Clinical Trials
Long before there were CROs, meta-analyses, or even stethoscopes, there was James Lind and the first controlled test in medicine.
Lind’s 1753 book Treatise of the Scurvy is an attempt to uncover the causes of the disease then striking down British sailors, and recounts both a randomised comparison of treatments and a systematic review of previous writings on the subject. (The Cochrane Collaboration would have been proud.)
A surgeon’s mate in the Royal Navy who rose to Fellowship of the Royal College of Physicians of Edinburgh, Lind tried out six therapies on twelve scurvy-stricken sailors on board the Salisbury in 1747.

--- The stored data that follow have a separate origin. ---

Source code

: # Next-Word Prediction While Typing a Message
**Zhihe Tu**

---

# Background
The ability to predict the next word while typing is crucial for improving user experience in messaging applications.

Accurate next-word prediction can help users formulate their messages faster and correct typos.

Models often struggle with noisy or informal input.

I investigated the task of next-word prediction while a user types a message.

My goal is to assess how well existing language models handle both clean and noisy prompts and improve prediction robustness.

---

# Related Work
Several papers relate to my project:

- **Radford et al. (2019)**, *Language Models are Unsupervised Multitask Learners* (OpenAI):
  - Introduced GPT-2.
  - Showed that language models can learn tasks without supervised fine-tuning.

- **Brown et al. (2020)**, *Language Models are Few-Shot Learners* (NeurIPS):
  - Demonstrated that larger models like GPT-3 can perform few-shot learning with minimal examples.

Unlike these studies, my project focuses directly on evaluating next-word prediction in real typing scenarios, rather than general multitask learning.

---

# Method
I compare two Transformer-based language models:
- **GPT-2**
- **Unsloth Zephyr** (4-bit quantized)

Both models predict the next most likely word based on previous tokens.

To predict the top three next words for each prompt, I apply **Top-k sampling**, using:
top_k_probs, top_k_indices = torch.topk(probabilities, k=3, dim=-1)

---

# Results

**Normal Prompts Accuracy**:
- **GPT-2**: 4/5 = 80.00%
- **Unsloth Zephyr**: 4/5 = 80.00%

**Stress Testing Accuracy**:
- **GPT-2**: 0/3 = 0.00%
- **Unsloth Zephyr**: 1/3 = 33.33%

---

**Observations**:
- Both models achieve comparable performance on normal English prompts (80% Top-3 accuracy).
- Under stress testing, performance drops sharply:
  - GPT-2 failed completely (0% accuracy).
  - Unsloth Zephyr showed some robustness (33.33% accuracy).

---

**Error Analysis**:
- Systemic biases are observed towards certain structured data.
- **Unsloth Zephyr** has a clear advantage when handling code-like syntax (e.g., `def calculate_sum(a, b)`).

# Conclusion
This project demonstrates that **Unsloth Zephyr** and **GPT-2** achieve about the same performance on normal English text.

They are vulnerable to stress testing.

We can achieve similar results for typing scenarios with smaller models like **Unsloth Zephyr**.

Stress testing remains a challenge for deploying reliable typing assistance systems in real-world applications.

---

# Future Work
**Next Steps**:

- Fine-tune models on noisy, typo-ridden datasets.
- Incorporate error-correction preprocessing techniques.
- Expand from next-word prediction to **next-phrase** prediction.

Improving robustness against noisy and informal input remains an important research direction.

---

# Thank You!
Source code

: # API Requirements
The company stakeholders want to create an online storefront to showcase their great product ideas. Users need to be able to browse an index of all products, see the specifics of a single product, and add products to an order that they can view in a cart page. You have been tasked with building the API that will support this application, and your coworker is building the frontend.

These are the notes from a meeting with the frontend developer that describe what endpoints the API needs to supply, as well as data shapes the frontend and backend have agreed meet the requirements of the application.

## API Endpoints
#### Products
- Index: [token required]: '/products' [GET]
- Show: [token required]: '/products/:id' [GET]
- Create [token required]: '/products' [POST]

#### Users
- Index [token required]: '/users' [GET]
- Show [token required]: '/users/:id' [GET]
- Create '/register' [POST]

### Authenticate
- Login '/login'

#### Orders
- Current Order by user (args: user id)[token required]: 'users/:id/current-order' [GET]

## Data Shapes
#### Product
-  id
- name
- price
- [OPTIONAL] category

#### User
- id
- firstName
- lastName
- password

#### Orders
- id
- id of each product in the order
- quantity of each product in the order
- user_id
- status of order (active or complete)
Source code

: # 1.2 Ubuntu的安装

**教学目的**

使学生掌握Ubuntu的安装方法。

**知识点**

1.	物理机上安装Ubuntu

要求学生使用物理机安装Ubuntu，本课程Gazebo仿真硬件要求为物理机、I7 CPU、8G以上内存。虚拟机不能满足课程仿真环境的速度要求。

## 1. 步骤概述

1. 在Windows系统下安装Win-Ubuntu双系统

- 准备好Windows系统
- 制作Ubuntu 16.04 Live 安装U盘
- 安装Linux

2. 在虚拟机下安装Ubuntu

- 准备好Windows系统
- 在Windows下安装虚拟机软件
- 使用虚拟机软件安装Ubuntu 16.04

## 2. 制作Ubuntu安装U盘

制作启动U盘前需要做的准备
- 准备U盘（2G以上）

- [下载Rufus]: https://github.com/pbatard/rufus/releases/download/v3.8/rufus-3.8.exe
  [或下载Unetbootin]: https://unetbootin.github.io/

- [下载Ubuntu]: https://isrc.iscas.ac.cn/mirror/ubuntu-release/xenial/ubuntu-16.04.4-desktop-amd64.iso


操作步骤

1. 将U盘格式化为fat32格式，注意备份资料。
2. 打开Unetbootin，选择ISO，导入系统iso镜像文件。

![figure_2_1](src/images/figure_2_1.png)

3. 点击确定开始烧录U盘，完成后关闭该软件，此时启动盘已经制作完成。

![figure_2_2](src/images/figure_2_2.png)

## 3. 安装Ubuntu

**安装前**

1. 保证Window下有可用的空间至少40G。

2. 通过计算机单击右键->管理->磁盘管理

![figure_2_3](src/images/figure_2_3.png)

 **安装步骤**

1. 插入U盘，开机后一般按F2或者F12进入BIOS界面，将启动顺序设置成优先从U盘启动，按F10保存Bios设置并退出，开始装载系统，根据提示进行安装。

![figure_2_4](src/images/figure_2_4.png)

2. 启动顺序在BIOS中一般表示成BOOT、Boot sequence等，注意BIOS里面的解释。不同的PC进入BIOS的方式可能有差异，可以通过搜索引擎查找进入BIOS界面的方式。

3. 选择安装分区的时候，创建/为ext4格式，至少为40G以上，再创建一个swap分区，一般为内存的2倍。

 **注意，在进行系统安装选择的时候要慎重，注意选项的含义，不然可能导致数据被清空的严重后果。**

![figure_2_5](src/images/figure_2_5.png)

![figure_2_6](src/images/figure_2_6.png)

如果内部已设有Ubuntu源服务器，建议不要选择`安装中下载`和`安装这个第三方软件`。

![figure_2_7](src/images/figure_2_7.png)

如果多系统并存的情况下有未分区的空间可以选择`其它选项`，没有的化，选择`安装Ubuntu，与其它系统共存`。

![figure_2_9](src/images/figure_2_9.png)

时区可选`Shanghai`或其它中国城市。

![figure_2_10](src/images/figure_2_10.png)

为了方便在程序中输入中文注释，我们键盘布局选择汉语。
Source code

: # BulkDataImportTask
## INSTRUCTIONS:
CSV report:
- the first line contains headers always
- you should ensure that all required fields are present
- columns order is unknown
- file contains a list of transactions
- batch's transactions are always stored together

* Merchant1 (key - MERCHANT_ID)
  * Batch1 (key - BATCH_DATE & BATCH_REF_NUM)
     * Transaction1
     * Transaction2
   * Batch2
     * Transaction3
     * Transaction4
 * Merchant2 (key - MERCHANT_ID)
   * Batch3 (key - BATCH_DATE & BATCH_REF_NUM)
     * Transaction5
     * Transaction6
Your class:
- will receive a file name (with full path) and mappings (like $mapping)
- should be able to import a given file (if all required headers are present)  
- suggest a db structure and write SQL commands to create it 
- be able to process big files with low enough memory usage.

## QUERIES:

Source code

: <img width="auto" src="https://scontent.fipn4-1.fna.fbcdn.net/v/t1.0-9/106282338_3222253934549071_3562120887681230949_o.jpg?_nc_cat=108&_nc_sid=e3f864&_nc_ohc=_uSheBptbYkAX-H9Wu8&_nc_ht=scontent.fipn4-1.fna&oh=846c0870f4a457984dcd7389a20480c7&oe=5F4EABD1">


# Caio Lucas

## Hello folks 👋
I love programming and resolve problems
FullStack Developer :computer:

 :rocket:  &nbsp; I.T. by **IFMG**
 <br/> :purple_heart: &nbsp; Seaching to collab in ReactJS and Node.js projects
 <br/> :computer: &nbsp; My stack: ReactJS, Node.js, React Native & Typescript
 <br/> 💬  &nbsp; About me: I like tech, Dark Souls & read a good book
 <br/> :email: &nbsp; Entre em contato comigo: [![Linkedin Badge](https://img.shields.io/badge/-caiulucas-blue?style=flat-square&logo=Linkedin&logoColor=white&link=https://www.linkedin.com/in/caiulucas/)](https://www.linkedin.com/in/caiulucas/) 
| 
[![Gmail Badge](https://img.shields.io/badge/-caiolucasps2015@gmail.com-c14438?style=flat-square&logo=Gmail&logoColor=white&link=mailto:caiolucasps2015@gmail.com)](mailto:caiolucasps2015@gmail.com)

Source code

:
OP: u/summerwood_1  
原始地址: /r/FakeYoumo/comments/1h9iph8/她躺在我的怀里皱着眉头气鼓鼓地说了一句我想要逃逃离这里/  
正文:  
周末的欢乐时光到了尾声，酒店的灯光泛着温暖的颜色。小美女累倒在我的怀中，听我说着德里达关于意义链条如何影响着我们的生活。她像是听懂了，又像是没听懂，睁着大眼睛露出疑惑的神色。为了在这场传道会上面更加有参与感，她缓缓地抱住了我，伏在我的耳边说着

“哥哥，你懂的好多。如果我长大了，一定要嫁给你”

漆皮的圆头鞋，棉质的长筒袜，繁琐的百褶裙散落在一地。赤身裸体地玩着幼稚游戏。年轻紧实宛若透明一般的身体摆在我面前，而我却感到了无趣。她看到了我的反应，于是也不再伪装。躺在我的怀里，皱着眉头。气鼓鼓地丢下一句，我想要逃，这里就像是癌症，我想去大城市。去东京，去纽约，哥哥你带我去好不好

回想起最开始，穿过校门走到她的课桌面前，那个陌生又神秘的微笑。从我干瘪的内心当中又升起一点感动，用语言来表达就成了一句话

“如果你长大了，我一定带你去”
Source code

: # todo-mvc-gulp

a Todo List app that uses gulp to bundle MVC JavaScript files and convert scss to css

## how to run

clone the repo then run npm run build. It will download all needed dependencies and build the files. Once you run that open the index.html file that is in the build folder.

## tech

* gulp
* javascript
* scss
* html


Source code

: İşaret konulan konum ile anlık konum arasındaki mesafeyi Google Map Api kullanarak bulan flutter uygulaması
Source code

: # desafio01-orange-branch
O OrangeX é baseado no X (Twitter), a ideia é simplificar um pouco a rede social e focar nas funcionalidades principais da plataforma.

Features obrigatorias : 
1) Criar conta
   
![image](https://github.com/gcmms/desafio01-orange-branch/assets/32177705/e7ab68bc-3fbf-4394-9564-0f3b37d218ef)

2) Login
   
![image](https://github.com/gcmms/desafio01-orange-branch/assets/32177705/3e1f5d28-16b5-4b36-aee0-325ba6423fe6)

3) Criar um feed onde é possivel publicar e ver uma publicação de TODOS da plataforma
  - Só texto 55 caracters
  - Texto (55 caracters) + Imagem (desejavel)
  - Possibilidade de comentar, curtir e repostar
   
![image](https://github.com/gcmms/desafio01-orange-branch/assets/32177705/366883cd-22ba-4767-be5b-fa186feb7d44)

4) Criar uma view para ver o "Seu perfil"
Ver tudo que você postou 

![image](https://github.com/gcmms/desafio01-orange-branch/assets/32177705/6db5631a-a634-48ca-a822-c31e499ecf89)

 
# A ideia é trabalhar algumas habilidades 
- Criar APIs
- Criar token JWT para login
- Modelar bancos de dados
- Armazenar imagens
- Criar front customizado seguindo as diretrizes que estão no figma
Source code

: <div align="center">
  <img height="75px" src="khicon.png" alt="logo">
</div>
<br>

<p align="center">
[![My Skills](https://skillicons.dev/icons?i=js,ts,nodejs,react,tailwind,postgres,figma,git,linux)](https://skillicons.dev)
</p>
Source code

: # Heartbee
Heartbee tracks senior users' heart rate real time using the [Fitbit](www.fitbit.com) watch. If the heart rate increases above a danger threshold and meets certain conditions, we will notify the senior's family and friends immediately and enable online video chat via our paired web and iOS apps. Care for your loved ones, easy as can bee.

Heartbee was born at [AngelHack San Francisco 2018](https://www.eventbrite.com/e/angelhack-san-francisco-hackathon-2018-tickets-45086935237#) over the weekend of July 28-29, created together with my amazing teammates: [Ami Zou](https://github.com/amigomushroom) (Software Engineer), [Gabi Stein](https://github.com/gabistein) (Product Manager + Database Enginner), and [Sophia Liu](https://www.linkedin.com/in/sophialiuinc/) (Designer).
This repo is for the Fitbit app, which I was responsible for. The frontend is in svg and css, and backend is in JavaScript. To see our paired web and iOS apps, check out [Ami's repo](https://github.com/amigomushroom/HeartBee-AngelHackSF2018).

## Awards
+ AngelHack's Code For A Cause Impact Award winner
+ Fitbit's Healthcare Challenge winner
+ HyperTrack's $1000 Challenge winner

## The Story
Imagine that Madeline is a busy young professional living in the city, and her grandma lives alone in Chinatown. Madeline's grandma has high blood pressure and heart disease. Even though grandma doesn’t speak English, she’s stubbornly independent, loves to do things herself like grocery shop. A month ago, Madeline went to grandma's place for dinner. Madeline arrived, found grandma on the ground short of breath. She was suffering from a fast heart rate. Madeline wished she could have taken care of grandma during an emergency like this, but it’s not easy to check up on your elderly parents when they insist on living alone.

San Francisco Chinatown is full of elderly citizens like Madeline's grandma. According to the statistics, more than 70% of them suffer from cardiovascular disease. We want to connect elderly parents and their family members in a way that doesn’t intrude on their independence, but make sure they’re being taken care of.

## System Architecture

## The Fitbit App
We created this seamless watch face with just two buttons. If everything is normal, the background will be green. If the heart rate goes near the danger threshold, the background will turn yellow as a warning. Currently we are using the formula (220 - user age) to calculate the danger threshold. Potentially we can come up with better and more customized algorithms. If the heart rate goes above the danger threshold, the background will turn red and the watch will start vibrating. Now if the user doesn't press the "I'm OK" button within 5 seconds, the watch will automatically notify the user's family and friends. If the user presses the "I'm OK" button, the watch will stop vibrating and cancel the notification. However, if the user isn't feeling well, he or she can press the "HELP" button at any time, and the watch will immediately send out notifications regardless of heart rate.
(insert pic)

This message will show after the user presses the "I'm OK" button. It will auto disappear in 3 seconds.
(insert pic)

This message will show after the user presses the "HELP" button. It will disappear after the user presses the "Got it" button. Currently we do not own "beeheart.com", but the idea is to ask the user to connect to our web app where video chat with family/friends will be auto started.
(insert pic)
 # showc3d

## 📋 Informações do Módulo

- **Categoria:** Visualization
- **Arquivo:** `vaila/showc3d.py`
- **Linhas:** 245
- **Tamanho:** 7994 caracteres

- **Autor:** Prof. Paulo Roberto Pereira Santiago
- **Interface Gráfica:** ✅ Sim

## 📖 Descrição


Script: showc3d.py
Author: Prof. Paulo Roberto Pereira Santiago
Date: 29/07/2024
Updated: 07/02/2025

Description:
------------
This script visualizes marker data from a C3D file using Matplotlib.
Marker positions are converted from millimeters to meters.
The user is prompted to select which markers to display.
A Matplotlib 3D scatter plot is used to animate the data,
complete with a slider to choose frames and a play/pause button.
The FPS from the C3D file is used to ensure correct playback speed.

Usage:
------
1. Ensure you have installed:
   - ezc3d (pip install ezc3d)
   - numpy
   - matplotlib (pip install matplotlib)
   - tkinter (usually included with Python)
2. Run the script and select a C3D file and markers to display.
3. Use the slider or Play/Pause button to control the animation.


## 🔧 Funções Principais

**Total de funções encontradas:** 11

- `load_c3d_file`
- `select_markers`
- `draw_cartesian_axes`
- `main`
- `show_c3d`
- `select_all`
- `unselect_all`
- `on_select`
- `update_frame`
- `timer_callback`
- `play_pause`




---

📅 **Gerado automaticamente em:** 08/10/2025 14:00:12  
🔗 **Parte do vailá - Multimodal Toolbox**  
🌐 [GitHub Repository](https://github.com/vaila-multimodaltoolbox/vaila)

By accommodating sailors in the same quarters and giving them identical diets, “his report thus illustrates his awareness of the need to guard against selection bias and shows how he tried to hold potential confounding factors constant – clinical condition, environment, and basic diet,” says Iain Milne, Sibbald Librarian at the Royal College of Physicians of Edinburgh.
While the patients receiving two oranges and one lemon a day fared well, the other treatments would be unlikely to pass today’s institutional review boards: cider, diluted sulphuric acid, vinegar, sea water, and a paste made from garlic, mustard seed, radish root and gum myrrh were given to the other sailors, says Milne.